De acordo com a agência Reuters, investigadores independentes alertam que a fabricante de Elon Musk utilizou métricas desenvolvidas pela própria empresa, levantando dúvidas sobre a fiabilidade dos resultados apresentados e a sua comparação com os padrões exigidos pelos reguladores europeus.

O Full Self-Driving é um dos sistemas de assistência à condução mais avançados da Tesla, mas continua a obrigar o condutor a manter-se atento e preparado para intervir a qualquer momento.

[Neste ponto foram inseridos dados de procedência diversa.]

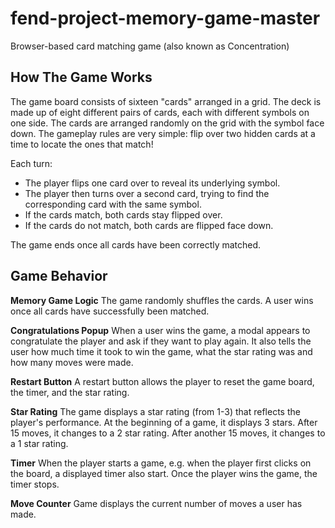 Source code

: # fend-project-memory-game-master
Browser-based card matching game (also known as Concentration)

## How The Game Works
The game board consists of sixteen "cards" arranged in a grid. The deck is made up of eight different pairs of cards, each with different symbols on one side. The cards are arranged randomly on the grid with the symbol face down. The gameplay rules are very simple: flip over two hidden cards at a time to locate the ones that match!

Each turn:

- The player flips one card over to reveal its underlying symbol.
- The player then turns over a second card, trying to find the corresponding card with the same symbol.
- If the cards match, both cards stay flipped over.
- If the cards do not match, both cards are flipped face down.

The game ends once all cards have been correctly matched.

## Game Behavior

**Memory Game Logic**
The game randomly shuffles the cards. A user wins once all cards have successfully been matched.

**Congratulations Popup**
When a user wins the game, a modal appears to congratulate the player and ask if they want to play again. It also tells the user how much time it took to win the game, what the star rating was and how many moves were made.

**Restart Button**
A restart button allows the player to reset the game board, the timer, and the star rating.

**Star Rating**
The game displays a star rating (from 1-3) that reflects the player's performance. At the beginning of a game, it displays 3 stars. After 15 moves, it changes to a 2 star rating. After another 15 moves, it changes to a 1 star rating.

**Timer**
When the player starts a game, e.g. when the player first clicks on the board, a displayed timer also start. Once the player wins the game, the timer stops.

**Move Counter**
Game displays the current number of moves a user has made.
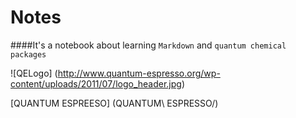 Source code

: # Notes

####It's a notebook about learning `Markdown` and `quantum chemical packages`

![QELogo] (http://www.quantum-espresso.org/wp-content/uploads/2011/07/logo_header.jpg)

[QUANTUM ESPREESO] (QUANTUM\ ESPRESSO/)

Apesar do nome, a tecnologia ainda não corresponde a uma condução totalmente autónoma.

A designação tem sido alvo de críticas há vários anos, uma vez que alguns especialistas consideram que pode levar os condutores a acreditar que o veículo é capaz de conduzir sozinho sem supervisão.

Ao contrário dos Estados Unidos, onde a Tesla tem expandido gradualmente as funcionalidades do sistema através de atualizações remotas, a Europa mantém uma postura mais cautelosa e exige provas independentes e robustas antes de autorizar novas funcionalidades nas estradas.

A eventual aprovação do Full Self-Driving na União Europeia é considerada um passo importante para a estratégia da Tesla no continente, mas o caso volta a levantar o debate sobre a transparência dos dados apresentados pelas fabricantes automóveis e a segurança das tecnologias de condução automatizada.